In the entries below, the lines from the one with "<!-- ROADMAP -->" through the one with "Jie Sheng Teoh (Ervin) - teohjies@gmail.com" are to be copied exactly; both ends count.

### Dataset entries
<<<<

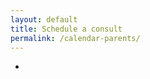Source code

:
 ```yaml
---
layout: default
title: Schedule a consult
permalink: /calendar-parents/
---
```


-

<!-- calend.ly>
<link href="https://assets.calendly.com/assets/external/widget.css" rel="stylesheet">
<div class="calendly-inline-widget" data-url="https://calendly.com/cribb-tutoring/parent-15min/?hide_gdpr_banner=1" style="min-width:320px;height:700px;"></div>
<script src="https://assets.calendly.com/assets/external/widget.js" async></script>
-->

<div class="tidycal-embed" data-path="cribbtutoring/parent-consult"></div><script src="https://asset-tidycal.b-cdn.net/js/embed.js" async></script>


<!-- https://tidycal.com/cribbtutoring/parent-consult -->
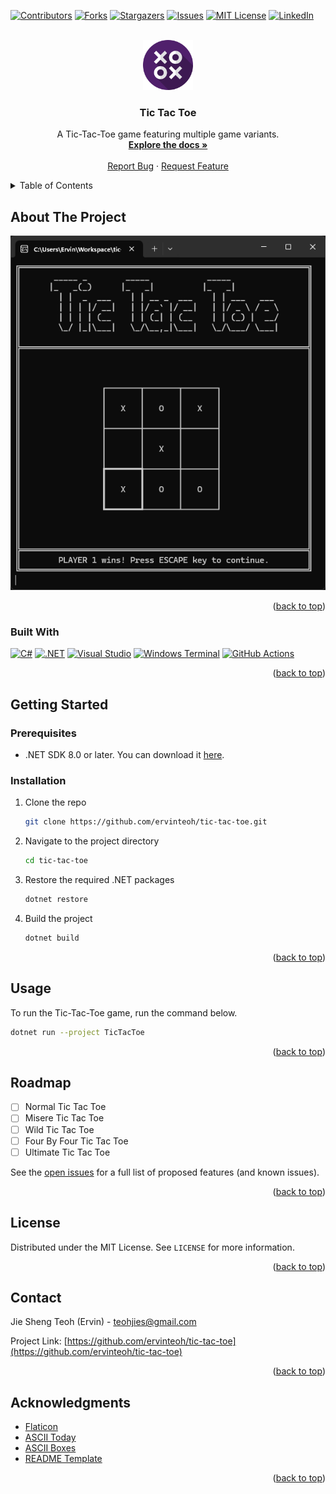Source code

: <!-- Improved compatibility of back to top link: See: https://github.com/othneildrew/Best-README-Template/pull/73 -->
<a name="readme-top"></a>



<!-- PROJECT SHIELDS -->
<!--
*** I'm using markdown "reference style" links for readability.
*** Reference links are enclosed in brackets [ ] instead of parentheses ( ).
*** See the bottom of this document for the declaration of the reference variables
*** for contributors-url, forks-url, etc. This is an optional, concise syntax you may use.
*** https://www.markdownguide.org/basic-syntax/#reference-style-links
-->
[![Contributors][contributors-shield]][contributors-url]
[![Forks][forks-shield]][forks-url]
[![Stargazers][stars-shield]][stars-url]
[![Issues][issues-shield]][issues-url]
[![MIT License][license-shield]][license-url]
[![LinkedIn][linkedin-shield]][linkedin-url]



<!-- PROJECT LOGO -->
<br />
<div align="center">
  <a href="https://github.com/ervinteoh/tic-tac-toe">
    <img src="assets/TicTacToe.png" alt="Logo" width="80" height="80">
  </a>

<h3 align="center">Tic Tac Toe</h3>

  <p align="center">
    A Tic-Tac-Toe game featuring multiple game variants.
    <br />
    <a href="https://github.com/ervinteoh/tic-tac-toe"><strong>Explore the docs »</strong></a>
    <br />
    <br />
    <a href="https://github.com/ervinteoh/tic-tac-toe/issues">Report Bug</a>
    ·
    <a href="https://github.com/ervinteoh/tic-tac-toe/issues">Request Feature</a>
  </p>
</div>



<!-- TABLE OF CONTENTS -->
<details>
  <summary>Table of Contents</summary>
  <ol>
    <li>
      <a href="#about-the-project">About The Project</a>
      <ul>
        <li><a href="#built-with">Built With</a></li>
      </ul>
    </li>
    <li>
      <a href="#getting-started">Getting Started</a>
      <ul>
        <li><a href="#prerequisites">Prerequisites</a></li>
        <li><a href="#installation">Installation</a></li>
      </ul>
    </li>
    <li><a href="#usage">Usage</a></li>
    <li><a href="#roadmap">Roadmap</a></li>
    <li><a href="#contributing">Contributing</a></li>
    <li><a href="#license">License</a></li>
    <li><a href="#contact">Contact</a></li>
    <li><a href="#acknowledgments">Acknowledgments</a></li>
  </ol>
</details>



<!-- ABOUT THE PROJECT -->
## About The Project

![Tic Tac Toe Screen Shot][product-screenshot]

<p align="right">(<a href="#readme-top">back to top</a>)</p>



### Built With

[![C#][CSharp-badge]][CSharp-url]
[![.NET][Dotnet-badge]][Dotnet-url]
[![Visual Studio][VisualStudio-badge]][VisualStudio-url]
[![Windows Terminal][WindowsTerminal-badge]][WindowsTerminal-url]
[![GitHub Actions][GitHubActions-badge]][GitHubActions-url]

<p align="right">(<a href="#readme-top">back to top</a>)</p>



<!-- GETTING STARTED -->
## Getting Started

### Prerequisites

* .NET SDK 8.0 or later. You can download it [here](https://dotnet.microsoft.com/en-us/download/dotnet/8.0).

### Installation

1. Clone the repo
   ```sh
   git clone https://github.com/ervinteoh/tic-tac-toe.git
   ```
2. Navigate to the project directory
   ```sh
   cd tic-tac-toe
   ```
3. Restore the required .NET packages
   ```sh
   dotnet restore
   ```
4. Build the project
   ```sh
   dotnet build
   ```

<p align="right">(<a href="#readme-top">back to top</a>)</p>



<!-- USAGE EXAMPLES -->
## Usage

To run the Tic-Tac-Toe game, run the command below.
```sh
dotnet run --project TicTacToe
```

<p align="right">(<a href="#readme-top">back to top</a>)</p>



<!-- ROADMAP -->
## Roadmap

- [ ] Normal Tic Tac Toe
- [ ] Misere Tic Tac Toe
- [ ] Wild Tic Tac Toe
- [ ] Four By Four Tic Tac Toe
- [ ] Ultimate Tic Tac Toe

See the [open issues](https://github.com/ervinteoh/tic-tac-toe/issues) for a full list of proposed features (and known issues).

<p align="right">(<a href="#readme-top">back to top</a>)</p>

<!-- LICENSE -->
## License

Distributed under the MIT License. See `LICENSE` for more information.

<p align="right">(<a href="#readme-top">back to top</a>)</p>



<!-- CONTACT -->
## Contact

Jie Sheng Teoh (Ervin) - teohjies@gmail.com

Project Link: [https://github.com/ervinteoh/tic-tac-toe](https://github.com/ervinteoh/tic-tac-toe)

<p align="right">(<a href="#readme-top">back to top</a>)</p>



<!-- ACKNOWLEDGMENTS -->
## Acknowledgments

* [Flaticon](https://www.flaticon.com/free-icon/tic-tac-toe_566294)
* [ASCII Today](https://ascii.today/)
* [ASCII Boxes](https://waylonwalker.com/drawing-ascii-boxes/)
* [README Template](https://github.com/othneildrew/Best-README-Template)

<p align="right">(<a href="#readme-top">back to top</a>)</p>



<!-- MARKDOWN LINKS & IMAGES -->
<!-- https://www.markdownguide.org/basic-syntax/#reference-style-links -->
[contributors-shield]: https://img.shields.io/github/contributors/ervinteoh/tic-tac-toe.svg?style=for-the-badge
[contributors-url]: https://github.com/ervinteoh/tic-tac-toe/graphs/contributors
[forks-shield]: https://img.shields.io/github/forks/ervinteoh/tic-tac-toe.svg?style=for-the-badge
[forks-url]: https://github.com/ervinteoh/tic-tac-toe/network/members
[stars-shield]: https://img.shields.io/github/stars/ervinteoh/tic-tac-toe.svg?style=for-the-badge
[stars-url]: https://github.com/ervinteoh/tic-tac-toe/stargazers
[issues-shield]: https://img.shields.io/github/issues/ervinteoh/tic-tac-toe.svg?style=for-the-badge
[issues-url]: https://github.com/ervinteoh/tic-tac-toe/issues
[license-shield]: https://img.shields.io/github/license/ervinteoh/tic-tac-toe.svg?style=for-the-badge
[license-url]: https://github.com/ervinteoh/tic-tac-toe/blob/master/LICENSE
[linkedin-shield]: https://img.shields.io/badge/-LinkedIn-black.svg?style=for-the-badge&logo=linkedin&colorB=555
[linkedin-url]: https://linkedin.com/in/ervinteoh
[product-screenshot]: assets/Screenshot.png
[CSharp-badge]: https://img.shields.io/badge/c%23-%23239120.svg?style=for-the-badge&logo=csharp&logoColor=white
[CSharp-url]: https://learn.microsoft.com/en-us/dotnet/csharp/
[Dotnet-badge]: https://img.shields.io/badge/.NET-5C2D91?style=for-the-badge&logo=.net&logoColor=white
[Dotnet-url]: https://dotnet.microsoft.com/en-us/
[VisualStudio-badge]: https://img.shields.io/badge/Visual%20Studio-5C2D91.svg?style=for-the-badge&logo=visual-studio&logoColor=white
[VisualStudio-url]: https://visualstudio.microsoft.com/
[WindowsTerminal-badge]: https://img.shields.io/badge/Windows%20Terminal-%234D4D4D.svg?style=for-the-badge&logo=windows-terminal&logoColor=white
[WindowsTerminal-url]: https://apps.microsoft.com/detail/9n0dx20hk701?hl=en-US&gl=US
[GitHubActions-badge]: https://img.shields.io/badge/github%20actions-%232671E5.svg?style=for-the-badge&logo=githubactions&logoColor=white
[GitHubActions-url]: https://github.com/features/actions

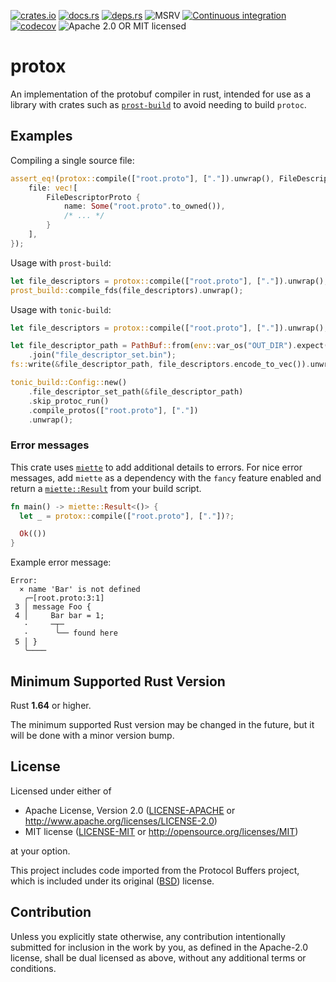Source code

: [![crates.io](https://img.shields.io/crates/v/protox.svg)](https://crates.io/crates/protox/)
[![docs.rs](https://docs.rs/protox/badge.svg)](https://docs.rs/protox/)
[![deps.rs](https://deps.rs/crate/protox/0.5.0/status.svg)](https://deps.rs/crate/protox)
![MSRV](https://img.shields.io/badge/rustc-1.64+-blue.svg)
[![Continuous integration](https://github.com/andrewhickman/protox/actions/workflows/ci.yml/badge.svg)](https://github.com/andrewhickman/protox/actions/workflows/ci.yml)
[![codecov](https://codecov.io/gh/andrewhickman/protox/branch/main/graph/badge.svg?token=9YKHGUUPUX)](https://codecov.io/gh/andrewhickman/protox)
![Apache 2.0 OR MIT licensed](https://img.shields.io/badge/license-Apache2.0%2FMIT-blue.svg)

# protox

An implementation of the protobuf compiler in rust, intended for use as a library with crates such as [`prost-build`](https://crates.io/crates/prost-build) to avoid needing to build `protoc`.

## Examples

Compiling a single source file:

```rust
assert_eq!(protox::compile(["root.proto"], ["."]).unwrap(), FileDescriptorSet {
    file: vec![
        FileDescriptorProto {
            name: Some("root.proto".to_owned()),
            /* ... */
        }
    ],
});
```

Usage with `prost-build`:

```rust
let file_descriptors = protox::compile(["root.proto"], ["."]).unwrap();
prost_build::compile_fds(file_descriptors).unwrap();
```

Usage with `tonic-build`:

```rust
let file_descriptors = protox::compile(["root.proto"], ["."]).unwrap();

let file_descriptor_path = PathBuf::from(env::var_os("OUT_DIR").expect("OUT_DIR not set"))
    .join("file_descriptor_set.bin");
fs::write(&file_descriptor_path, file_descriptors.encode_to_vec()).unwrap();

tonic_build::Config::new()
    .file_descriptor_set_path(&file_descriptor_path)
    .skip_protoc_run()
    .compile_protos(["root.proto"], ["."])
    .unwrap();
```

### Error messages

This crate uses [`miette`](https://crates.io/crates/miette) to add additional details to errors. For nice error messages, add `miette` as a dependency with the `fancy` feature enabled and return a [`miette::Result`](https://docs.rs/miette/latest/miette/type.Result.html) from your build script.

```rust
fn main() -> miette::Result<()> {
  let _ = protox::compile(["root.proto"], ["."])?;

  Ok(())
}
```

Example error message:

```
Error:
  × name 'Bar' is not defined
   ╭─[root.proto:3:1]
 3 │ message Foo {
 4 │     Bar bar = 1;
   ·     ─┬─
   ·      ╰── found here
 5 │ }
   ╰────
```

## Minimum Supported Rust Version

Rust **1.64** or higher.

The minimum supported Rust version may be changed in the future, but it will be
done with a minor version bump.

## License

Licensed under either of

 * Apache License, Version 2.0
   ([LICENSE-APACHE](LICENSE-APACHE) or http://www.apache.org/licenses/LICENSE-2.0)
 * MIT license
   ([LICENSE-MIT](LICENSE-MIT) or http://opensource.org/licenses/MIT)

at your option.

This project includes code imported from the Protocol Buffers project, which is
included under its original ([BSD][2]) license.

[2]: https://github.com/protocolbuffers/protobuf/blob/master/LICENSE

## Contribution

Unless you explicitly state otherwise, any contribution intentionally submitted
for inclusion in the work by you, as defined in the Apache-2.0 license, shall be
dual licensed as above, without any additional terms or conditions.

>>>>

### Answer space
<!-- ROADMAP -->
## Roadmap

- [ ] Normal Tic Tac Toe
- [ ] Misere Tic Tac Toe
- [ ] Wild Tic Tac Toe
- [ ] Four By Four Tic Tac Toe
- [ ] Ultimate Tic Tac Toe

See the [open issues](https://github.com/ervinteoh/tic-tac-toe/issues) for a full list of proposed features (and known issues).

<p align="right">(<a href="#readme-top">back to top</a>)</p>

<!-- LICENSE -->
## License

Distributed under the MIT License. See `LICENSE` for more information.

<p align="right">(<a href="#readme-top">back to top</a>)</p>



<!-- CONTACT -->
## Contact

Jie Sheng Teoh (Ervin) - teohjies@gmail.com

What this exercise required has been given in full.